Soumelidis: In einem typischen österreichischen Mittelstandsunternehmen mit 200 bis 500 Mitarbeitern brauchen wir zirka eine Woche, um die bestehenden IT-Systeme und Prozesse zu analysieren. Dann ist klar, welche Teile in der Wolke gelagert werden können. Ein Fahrplan dazu lässt sich in drei bis vier Tagen erstellen. Wahrscheinlich wird man nicht die bestehende IT über Nacht wegschmeißen – also gibt es oft eine längerfris­tige Strategie, Dienst für Dienst in die neue Infrastruktur zu verlagern.

(+) plus:  Es läuft also auf eine Kosten-Nutzen-Rechnung hinaus.

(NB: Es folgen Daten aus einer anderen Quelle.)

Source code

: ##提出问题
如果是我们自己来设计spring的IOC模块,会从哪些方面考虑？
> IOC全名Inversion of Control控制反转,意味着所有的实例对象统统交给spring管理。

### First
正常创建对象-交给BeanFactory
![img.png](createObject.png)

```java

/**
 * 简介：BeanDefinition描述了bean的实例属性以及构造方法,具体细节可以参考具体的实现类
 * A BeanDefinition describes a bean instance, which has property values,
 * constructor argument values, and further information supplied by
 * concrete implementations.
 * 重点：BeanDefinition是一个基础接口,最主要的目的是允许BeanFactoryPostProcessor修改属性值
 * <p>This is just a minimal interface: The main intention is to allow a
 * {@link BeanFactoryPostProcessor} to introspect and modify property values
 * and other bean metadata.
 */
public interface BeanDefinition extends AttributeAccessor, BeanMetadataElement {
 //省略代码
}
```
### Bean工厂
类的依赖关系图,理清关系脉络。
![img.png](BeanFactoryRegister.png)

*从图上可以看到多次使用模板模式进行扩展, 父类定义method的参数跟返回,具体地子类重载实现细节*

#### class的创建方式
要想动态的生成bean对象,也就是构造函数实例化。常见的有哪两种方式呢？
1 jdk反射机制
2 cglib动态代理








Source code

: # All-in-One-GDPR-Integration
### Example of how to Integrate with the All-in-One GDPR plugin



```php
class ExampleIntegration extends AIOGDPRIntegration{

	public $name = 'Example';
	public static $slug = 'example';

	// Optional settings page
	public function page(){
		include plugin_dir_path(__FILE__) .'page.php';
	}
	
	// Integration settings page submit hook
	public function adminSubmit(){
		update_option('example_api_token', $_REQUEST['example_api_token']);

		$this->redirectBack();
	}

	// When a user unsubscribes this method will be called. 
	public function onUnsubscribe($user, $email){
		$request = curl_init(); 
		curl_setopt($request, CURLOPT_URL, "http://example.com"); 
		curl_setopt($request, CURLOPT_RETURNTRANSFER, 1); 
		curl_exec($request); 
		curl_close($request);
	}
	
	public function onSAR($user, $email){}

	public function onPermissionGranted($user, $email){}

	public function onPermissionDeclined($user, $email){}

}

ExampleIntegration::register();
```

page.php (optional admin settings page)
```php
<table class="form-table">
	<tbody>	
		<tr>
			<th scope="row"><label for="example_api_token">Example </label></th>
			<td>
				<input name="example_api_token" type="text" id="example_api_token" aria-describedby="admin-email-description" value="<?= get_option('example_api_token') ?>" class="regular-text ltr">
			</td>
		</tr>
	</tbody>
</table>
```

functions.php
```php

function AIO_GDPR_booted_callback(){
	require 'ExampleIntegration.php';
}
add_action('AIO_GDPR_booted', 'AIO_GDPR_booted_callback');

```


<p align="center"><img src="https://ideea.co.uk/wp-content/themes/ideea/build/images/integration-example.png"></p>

Soumelidis: Ja und nein. Unser Zugang ist nicht, einen Wechsel anhand der Hard- und Software – also Server, Betriebssysteme und Applikationen – durchzurechnen. Wir fragen zuerst: Was müssen wir über Ihr Business wissen? Welche Dienste werden in Anspruch genommen und wofür? Was ist kritisch? Wir durchleuchten also nicht Abteilung für Abteilung sondern die einzelnen Dienste. Dann  bewerten wir, im Wesentlichen nach den Kriterien Machbarkeit, Wirtschaftlichkeit und Verfügbarkeit. Manchmal ist es auch besser, die Dinge so zu lassen, wie sie sind. Die Cloud ist in der Regel – Stichwort »Total Cost of Ownership« – billiger, und meistens sind Cloud Services sicherer und verfügbarer. Aber einen Persilschein für die Cloud gibt es nicht.

(+) plus:  Können Sie uns ein Beispiel für die Nutzung von Cloud-Infrastruktur geben?

Soumelidis: Das Catering-Unternehmen Gourmet beliefert Kindergärten und Hortküchen ebenso wie Betriebsrestaurants. Mit der Anwendung »Gourmet à la click« können Kunden online ihre Speisen auswählen. Wir konnten die Betriebskosten für einen hochverfügbaren Web- und Datenbank-Cluster massiv reduzieren, indem wir automatisiert die IT in der stärksten Bestellzeit am Vormittag auf eine größere Cloud-Instanz– in diesem Fall Microsoft Azure – schalten. Über sogenannte Geo-Redundanz wird im Falle eines Ausfalls in Europa dieser Service nahtlos von einem Rechenzentrum international geliefert. So etwas in einer eigenen IT abbilden – das wäre für ein einzelnes Unternehmen nahezu unerschwinglich.